Below are entries; repeat exactly, and nothing else, the lines from the one holding "on the same" through the one holding "1 & Đề xuất", inclusive. Leave the pictures out.

Records drawn from a dataset:
=-=-=-=-=
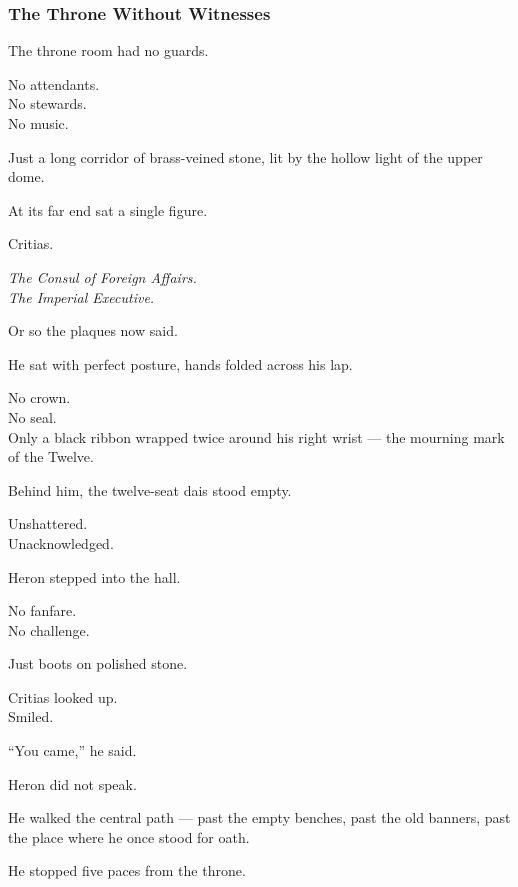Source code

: \documentclass[12pt]{article}
\begin{document}
\dotfill

\subsubsection*{The Throne Without Witnesses}

The throne room had no guards.

No attendants.\\
No stewards.\\
No music.

Just a long corridor of brass-veined stone, lit by the hollow light of the upper dome.

At its far end sat a single figure.

Critias.

\textit{The Consul of Foreign Affairs.}\\
\textit{The Imperial Executive.}

Or so the plaques now said.

\vspace{1em}

He sat with perfect posture, hands folded across his lap.

No crown.\\
No seal.\\
Only a black ribbon wrapped twice around his right wrist — the mourning mark of the Twelve.

Behind him, the twelve-seat dais stood empty.

Unshattered.\\
Unacknowledged.

\vspace{1em}

Heron stepped into the hall.

No fanfare.\\
No challenge.

Just boots on polished stone.

Critias looked up.\\
Smiled.

“You came,” he said.

\vspace{1em}

Heron did not speak.

He walked the central path — past the empty benches, past the old banners, past the place where he once stood for oath.

He stopped five paces from the throne.

\vspace{1em}
\end{document}
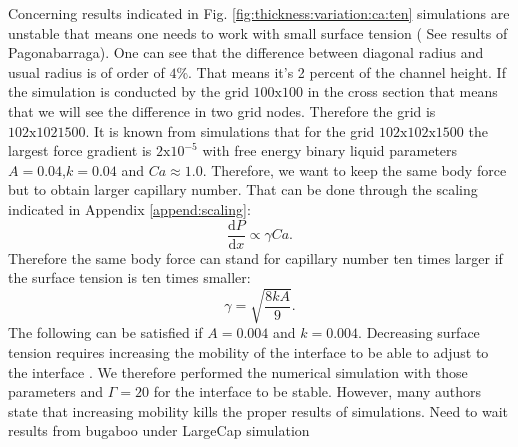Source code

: \documentclass{article}
\begin{document}
Concerning results indicated in Fig.
\ref{fig:thickness:variation:ca:ten} simulations are unstable that means one needs to work with
small surface tension ({\color{red} See results of Pagonabarraga}). One can see that the difference
between diagonal radius and
usual radius is of order of $4\%$. That means it's 2 percent of the channel height. If the
simulation is conducted by the grid $100\mathrm{x}100$ in the cross section that means that we will
see the difference in two grid nodes. Therefore the grid is $102\mathrm{x}102\mathrm{1500}$. It is
known from simulations that for the grid $102\mathrm{x}102\mathrm{x}1500$ the largest force gradient
is $2\mathrm{x}10^{-5}$ with free energy binary liquid parameters $A=0.04$,$k=0.04$ and $Ca\approx
1.0$. Therefore, we want to keep the same body force but to obtain larger capillary number. That
can be done through the scaling indicated in Appendix \ref{append:scaling}:
\begin{equation}
\frac{\mathrm{d}P}{\mathrm{d}x}\propto \gamma Ca .
\end{equation}
Therefore the same body force can stand for capillary number ten times larger if the surface
tension is ten times smaller:
\begin{equation}
\gamma=\sqrt{\frac{8 k A}{9}}.
\end{equation}
The following can be satisfied if $A=0.004$ and $k=0.004$. Decreasing surface tension requires
increasing the mobility of the interface to be able to adjust to the interface
\cite{pagonabarraga-parameters}. We therefore performed the numerical simulation with those
parameters and $\Gamma=20$ for the interface to be stable. 
{\color{red} However, many authors state that increasing mobility kills
the
proper results of simulations}.
{\color{red} Need to wait results from bugaboo under LargeCap simulation}
\end{document}
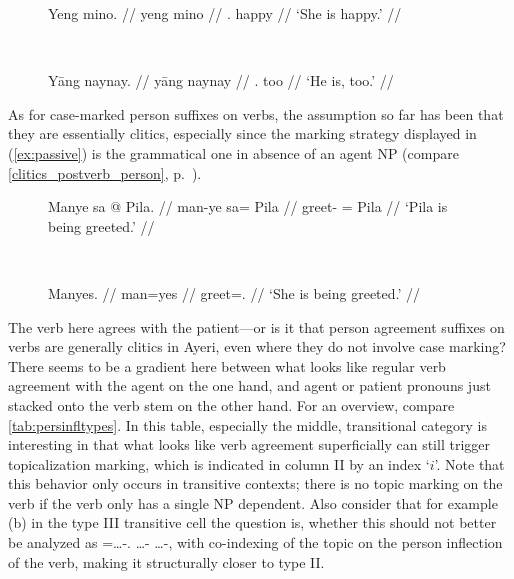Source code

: \begin{figure}[h]
\ex{}\label{ex:indeppro} %
\begin{minipage}[t]{.5\remaining}
\tl\quad\begingl
	\gla Yeng mino. //
	\glb yeng mino //
	\glc \TsgF{}.\Aarg{} happy //
	\glft `She is happy.' //
\endgl
\end{minipage}
~
\begin{minipage}[t]{.5\remaining}
\tl\quad\begingl
	\gla Yāng naynay. //
	\glb yāng naynay //
	\glc \TsgM{}.\Aarg{} too //
	\glft `He is, too.' //
\endgl
\end{minipage}
\xe
\end{figure}

\label{patagr} As for case-marked person suffixes on verbs, the
assumption so far has been that they are essentially clitics, especially since
the marking strategy displayed in (\ref{ex:passive}) is the grammatical one in
absence of an agent NP (compare \autoref{clitics_postverb_person},
p.~\pageref{clitics_postverb_person}).

\begin{figure}[h]
\ex{}\label{ex:passive} %
\begin{minipage}[t]{.5\remaining}
\tl\quad\label{ex:manye}\begingl
	\gla Manye sa @ Pila. //
	\glb man-ye sa= ​Pila //
	\glc greet-\TsgF{} \Parg{}= ​Pila //
	\glft `Pila is being greeted.' //
\endgl
\end{minipage}
~
\begin{minipage}[t]{.5\remaining}
\tl\quad\label{ex:manyes}\begingl
	\gla Manyes. //
	\glb man=yes //
	\glc greet=\TsgF{}.\Parg{} //
	\glft `She is being greeted.' //
\endgl
\end{minipage}
\xe
\end{figure}

The verb here agrees with the patient---or is it that person agreement suffixes
on verbs are generally clitics in Ayeri, even where they do not involve case
marking? There seems to be a gradient here between what looks like regular verb
agreement with the agent on the one hand, and agent or patient pronouns just
stacked onto the verb stem on the other hand. For an overview, compare
\autoref{tab:persinfltypes}. In this table, especially the middle,
transitional category is interesting in that what looks like verb agreement
superficially can still trigger topicalization marking, which is indicated in
column II by an index `$i$'. Note that this behavior only occurs in transitive
contexts; there is no topic marking on the verb if the verb only has a single
NP dependent. Also consider that for example (b) in the type III transitive
cell the question is, whether this should not better be analyzed as
\AgtT{}=…-\TsgM{}.\Top{} …-\Top{} …-\Parg{}, with co-indexing of the topic on 
the person inflection of the verb, making it structurally closer to type II.

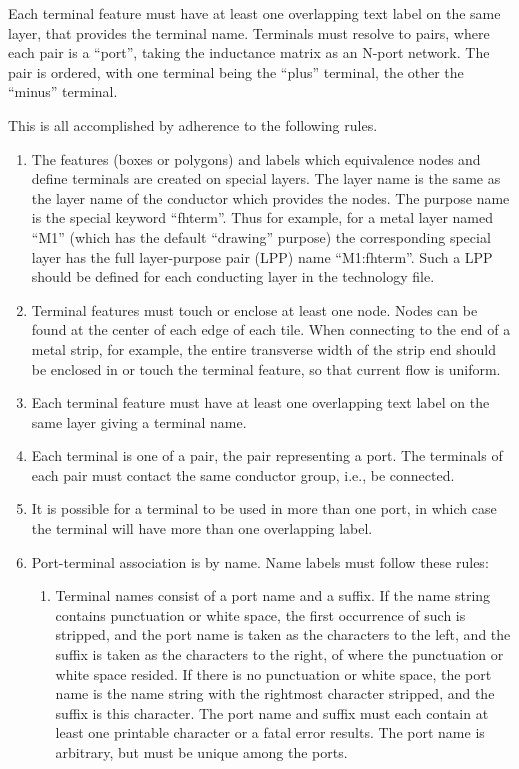 Each terminal feature must have at least one overlapping text label on
the same layer, that provides the terminal name.  Terminals must
resolve to pairs, where each pair is a ``port'', taking the inductance
matrix as an N-port network.  The pair is ordered, with one terminal
being the ``plus'' terminal, the other the ``minus'' terminal.

This is all accomplished by adherence to the following rules.

\begin{enumerate}
\item{The features (boxes or polygons) and labels which equivalence
nodes and define terminals are created on special layers.  The layer
name is the same as the layer name of the conductor which provides the
nodes.  The purpose name is the special keyword ``{\vt fhterm}''. 
Thus for example, for a metal layer named ``{\vt M1}'' (which has the
default ``{\vt drawing}'' purpose) the corresponding special layer has
the full layer-purpose pair (LPP) name ``{\vt M1:fhterm}''.  Such a
LPP should be defined for each conducting layer in the technology
file.}

\item{Terminal features must touch or enclose at least one node. 
Nodes can be found at the center of each edge of each tile.  When
connecting to the end of a metal strip, for example, the entire
transverse width of the strip end should be enclosed in or touch the
terminal feature, so that current flow is uniform.}

\item{Each terminal feature must have at least one overlapping text label
on the same layer giving a terminal name.}

\item{Each terminal is one of a pair, the pair representing a port. 
The terminals of each pair must contact the same conductor group,
i.e., be connected.}

\item{It is possible for a terminal to be used in more than one port,
in which case the terminal will have more than one overlapping label.}

\item{Port-terminal association is by name.  Name labels must follow
these rules:
\begin{enumerate}
\item{Terminal names consist of a port name and a suffix.  If the name
string contains punctuation or white space, the first occurrence of
such is stripped, and the port name is taken as the characters to the
left, and the suffix is taken as the characters to the right, of where
the punctuation or white space resided.  If there is no punctuation or
white space, the port name is the name string with the rightmost
character stripped, and the suffix is this character.  The port name
and suffix must each contain at least one printable character or a
fatal error results.  The port name is arbitrary, but must be unique
among the ports.}


\end{enumerate}}
\end{enumerate}
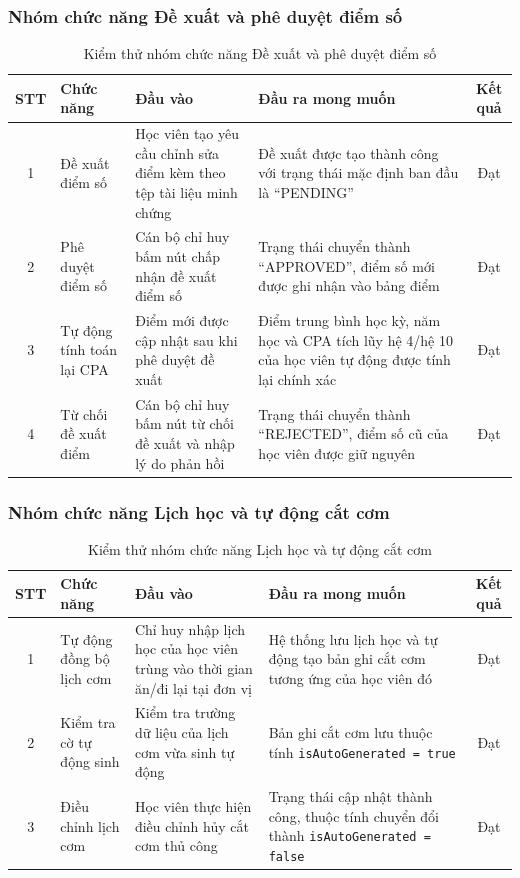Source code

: \documentclass[../DoAn.tex]{subfiles}
\begin{document}
\subsubsection{Nhóm chức năng Đề xuất và phê duyệt điểm số}
\begin{table}[H]
\centering
\begin{tabular}{|c|p{3.2cm}|p{3.5cm}|p{5.5cm}|c|}
\hline
\textbf{STT} & \textbf{Chức năng} & \textbf{Đầu vào} & \textbf{Đầu ra mong muốn} & \textbf{Kết quả} \\ \hline
1 & Đề xuất điểm số & Học viên tạo yêu cầu chỉnh sửa điểm kèm theo tệp tài liệu minh chứng & Đề xuất được tạo thành công với trạng thái mặc định ban đầu là ``PENDING'' & Đạt \\ \hline
2 & Phê duyệt điểm số & Cán bộ chỉ huy bấm nút chấp nhận đề xuất điểm số & Trạng thái chuyển thành ``APPROVED'', điểm số mới được ghi nhận vào bảng điểm & Đạt \\ \hline
3 & Tự động tính toán lại CPA & Điểm mới được cập nhật sau khi phê duyệt đề xuất & Điểm trung bình học kỳ, năm học và CPA tích lũy hệ 4/hệ 10 của học viên tự động được tính lại chính xác & Đạt \\ \hline
4 & Từ chối đề xuất điểm & Cán bộ chỉ huy bấm nút từ chối đề xuất và nhập lý do phản hồi & Trạng thái chuyển thành ``REJECTED'', điểm số cũ của học viên được giữ nguyên & Đạt \\ \hline
\end{tabular}
\caption{Kiểm thử nhóm chức năng Đề xuất và phê duyệt điểm số}
\label{tab:de_xuat_phe_duyet_diem}
\end{table}

\subsubsection{Nhóm chức năng Lịch học và tự động cắt cơm}
\begin{table}[H]
\centering
\begin{tabular}{|c|p{3.2cm}|p{3.5cm}|p{5.5cm}|c|}
\hline
\textbf{STT} & \textbf{Chức năng} & \textbf{Đầu vào} & \textbf{Đầu ra mong muốn} & \textbf{Kết quả} \\ \hline
1 & Tự động đồng bộ lịch cơm & Chỉ huy nhập lịch học của học viên trùng vào thời gian ăn/đi lại tại đơn vị & Hệ thống lưu lịch học và tự động tạo bản ghi cắt cơm tương ứng của học viên đó & Đạt \\ \hline
2 & Kiểm tra cờ tự động sinh & Kiểm tra trường dữ liệu của lịch cơm vừa sinh tự động & Bản ghi cắt cơm lưu thuộc tính \texttt{isAutoGenerated = true} & Đạt \\ \hline
3 & Điều chỉnh lịch cơm & Học viên thực hiện điều chỉnh hủy cắt cơm thủ công & Trạng thái cập nhật thành công, thuộc tính chuyển đổi thành \texttt{isAutoGenerated = false} & Đạt \\ \hline
\end{tabular}
\caption{Kiểm thử nhóm chức năng Lịch học và tự động cắt cơm}
\label{tab:lich_hoc_cat_com}
\end{table}
\end{document}
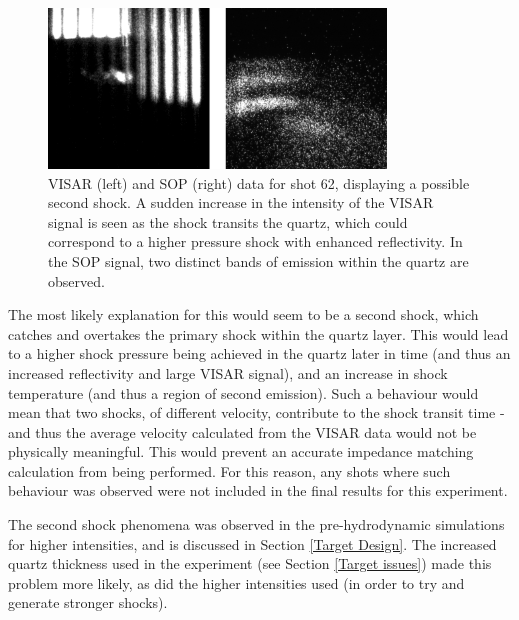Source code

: \begin{figure} [h]
\begin{centering}
\includegraphics[width=0.8\textwidth]{figures/Experiment/Second Shock.png}%
\caption{\label{fig:Second Shock} VISAR (left) and SOP (right) data for shot 62, displaying a possible second shock. A sudden increase in the intensity of the VISAR signal is seen as the shock transits the quartz, which could correspond to a higher pressure shock with enhanced reflectivity. In the SOP signal, two distinct bands of emission within the quartz are observed.}
\end{centering}
\end{figure}

The most likely explanation for this would seem to be a second shock, which catches and overtakes the primary shock within the quartz layer. This would lead to a higher shock pressure being achieved in the quartz later in time (and thus an increased reflectivity and large VISAR signal), and an increase in shock temperature (and thus a region of second emission). Such a behaviour would mean that two shocks, of different velocity, contribute to the shock transit time - and thus the average velocity calculated from the VISAR data would not be physically meaningful. This would prevent an accurate impedance matching calculation from being performed. For this reason, any shots where such behaviour was observed were not included in the final results for this experiment.

The second shock phenomena was observed in the pre-hydrodynamic simulations for higher intensities, and is discussed in Section \ref{Target Design}. The increased quartz thickness used in the experiment (see Section \ref{Target issues}) made this problem more likely, as did the higher intensities used (in order to try and generate stronger shocks). 

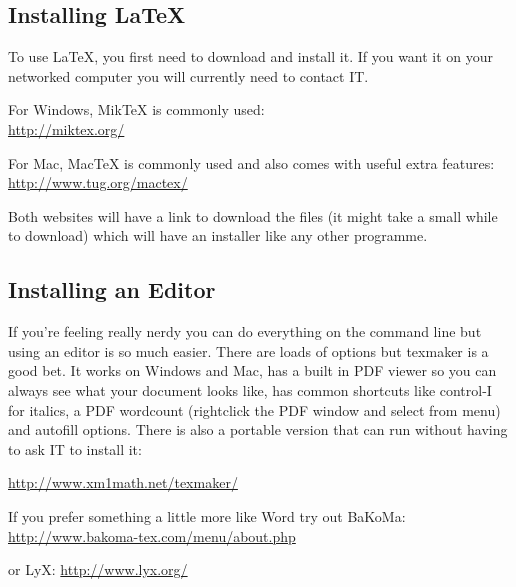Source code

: \documentclass[11pt,a4paper,oneside]{article}
\begin{document}
\subsection{Installing \LaTeX}
To use \LaTeX, you first need to download and install it.  If you want it on your networked computer you will currently need to contact IT. 

For Windows, MikTeX is commonly used:\\
\url{http://miktex.org/}

For Mac,  MacTeX is commonly used and also comes with useful extra features:\\
\url{http://www.tug.org/mactex/}

Both websites will have a link to download the files (it might take a small while to download) which will have an installer like any other programme. 

\subsection{Installing an Editor}
If you're feeling really nerdy you can do everything on the command line but using an editor is so much easier.  There are loads of options but texmaker is a good bet.  It works on Windows and Mac, has a built in PDF viewer so you can always see what your document looks like, has common shortcuts like control-I for italics, a PDF wordcount (rightclick the PDF window and select from menu) and autofill options. There is also a portable version that can run without having to ask IT to install it:

\url{http://www.xm1math.net/texmaker/}

If you prefer something a little more like Word try out BaKoMa:\\
\url{http://www.bakoma-tex.com/menu/about.php}

or LyX:
\url{http://www.lyx.org/}
\end{document}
=-=-=-=-=
▶ _Response to the exercise_
on the same layer giving a terminal name.}

\item{Each terminal is one of a pair, the pair representing a port. 
The terminals of each pair must contact the same conductor group,
i.e., be connected.}

\item{It is possible for a terminal to be used in more than one port,
in which case the terminal will have more than one overlapping label.}

\item{Port-terminal association is by name.  Name labels must follow
these rules:
\begin{enumerate}
\item{Terminal names consist of a port name and a suffix.  If the name
string contains punctuation or white space, the first occurrence of
such is stripped, and the port name is taken as the characters to the
left, and the suffix is taken as the characters to the right, of where
the punctuation or white space resided.  If there is no punctuation or
white space, the port name is the name string with the rightmost
character stripped, and the suffix is this character.  The port name
and suffix must each contain at least one printable character or a
fatal error results.  The port name is arbitrary, but must be unique
among the ports.}


\end{enumerate}}
\end{enumerate}
Source code

: \documentclass[../DoAn.tex]{subfiles}
\begin{document}
\subsubsection{Nhóm chức năng Đề xuất và phê duyệt điểm số}
\begin{table}[H]
\centering
\begin{tabular}{|c|p{3.2cm}|p{3.5cm}|p{5.5cm}|c|}
\hline
\textbf{STT} & \textbf{Chức năng} & \textbf{Đầu vào} & \textbf{Đầu ra mong muốn} & \textbf{Kết quả} \\ \hline
1 & Đề xuất điểm số & Học viên tạo yêu cầu chỉnh sửa điểm kèm theo tệp tài liệu minh chứng & Đề xuất được tạo thành công với trạng thái mặc định ban đầu là ``PENDING'' & Đạt \\ \hline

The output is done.